| What this task involves |
Please return only the lines from the one holding "Just copy the" through the one holding "This is the", exactly as they appear in the records below, both ends included.

- - - - - - -

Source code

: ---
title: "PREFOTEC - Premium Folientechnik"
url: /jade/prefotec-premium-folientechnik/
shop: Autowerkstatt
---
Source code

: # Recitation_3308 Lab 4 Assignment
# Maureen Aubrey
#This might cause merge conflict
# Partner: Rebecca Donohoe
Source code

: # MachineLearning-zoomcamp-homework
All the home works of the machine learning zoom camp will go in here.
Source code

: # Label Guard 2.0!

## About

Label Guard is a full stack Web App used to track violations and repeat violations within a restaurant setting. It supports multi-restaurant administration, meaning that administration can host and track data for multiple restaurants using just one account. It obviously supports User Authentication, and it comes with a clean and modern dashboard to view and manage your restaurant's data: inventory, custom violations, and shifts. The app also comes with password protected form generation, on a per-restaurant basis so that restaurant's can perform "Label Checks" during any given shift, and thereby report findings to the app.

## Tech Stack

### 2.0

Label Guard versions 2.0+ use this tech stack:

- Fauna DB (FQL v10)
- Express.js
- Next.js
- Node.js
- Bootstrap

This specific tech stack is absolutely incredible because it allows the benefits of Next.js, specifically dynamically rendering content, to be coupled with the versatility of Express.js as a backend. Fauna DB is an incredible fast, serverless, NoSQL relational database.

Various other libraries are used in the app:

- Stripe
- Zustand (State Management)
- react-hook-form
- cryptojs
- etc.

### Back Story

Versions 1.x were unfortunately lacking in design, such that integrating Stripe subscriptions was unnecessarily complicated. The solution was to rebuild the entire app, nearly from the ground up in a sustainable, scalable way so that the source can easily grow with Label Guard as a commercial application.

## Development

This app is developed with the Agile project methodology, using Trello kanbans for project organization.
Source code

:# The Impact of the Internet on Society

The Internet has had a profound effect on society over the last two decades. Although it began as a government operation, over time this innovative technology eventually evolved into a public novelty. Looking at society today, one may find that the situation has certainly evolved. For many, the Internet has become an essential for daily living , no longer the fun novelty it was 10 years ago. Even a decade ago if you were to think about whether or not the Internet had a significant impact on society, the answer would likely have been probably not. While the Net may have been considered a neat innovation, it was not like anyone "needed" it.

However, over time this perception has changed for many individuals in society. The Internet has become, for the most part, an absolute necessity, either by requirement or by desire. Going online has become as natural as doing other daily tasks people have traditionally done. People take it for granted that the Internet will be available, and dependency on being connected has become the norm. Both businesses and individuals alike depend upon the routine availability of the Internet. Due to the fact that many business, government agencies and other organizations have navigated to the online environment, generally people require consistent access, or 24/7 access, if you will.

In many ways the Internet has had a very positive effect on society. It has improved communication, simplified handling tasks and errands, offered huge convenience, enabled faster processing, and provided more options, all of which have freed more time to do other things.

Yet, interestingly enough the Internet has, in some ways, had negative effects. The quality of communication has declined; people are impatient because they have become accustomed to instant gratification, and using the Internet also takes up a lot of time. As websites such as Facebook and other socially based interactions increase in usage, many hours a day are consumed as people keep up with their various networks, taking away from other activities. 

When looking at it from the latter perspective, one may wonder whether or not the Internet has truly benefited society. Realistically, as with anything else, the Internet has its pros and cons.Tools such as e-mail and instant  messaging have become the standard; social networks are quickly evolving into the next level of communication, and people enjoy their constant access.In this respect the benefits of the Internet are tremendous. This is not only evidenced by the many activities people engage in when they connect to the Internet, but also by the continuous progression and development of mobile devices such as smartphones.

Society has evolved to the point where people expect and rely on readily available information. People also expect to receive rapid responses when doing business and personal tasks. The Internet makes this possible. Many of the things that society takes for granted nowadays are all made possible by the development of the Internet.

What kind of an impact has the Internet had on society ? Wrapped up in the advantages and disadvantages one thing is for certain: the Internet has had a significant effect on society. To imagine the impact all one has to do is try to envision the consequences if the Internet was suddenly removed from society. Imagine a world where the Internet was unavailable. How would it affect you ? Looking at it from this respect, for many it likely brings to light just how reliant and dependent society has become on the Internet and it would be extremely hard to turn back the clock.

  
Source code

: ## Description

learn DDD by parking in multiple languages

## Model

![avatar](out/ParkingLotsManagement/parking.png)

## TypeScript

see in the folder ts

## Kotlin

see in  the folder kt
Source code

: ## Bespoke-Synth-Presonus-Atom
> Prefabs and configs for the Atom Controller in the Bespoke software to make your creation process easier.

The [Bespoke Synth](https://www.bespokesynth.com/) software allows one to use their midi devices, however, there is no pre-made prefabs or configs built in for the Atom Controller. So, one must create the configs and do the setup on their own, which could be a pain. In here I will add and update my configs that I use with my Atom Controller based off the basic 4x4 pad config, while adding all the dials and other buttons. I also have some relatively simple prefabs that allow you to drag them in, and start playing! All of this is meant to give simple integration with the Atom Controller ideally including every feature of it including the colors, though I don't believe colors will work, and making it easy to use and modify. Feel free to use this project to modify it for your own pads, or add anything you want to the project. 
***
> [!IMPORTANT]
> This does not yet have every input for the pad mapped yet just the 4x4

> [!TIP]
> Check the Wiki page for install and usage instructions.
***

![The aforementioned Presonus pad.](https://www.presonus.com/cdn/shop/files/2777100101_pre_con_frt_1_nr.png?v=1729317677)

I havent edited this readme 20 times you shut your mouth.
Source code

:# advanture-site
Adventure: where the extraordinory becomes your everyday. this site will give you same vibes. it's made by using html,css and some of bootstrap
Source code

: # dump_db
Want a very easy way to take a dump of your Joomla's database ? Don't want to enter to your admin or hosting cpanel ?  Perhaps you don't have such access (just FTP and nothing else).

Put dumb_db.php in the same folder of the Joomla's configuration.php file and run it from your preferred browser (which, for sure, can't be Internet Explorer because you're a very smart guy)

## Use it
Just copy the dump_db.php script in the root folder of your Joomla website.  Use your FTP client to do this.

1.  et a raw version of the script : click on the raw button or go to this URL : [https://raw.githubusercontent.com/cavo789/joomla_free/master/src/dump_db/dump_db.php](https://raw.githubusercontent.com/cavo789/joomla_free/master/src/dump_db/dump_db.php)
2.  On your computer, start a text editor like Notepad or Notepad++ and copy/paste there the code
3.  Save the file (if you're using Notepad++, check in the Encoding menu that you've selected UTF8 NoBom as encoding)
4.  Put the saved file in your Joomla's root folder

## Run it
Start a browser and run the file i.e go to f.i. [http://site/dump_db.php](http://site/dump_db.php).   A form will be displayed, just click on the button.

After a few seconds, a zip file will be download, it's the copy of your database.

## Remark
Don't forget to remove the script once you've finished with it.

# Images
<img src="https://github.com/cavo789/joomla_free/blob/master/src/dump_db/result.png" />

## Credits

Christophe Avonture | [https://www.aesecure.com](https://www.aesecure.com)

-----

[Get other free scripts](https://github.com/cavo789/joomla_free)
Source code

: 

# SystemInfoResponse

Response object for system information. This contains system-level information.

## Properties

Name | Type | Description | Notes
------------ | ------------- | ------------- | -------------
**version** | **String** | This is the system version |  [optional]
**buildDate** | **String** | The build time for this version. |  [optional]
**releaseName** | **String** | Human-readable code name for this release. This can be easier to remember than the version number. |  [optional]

- - - - - - -

| Your response |
Just copy the dump_db.php script in the root folder of your Joomla website.  Use your FTP client to do this.

1.  et a raw version of the script : click on the raw button or go to this URL : [https://raw.githubusercontent.com/cavo789/joomla_free/master/src/dump_db/dump_db.php](https://raw.githubusercontent.com/cavo789/joomla_free/master/src/dump_db/dump_db.php)
2.  On your computer, start a text editor like Notepad or Notepad++ and copy/paste there the code
3.  Save the file (if you're using Notepad++, check in the Encoding menu that you've selected UTF8 NoBom as encoding)
4.  Put the saved file in your Joomla's root folder

## Run it
Start a browser and run the file i.e go to f.i. [http://site/dump_db.php](http://site/dump_db.php).   A form will be displayed, just click on the button.

After a few seconds, a zip file will be download, it's the copy of your database.

## Remark
Don't forget to remove the script once you've finished with it.

# Images
<img src="https://github.com/cavo789/joomla_free/blob/master/src/dump_db/result.png" />

## Credits

Christophe Avonture | [https://www.aesecure.com](https://www.aesecure.com)

-----

[Get other free scripts](https://github.com/cavo789/joomla_free)
Source code

: 

# SystemInfoResponse

Response object for system information. This contains system-level information.

## Properties

Name | Type | Description | Notes
------------ | ------------- | ------------- | -------------
**version** | **String** | This is the system version |  [optional]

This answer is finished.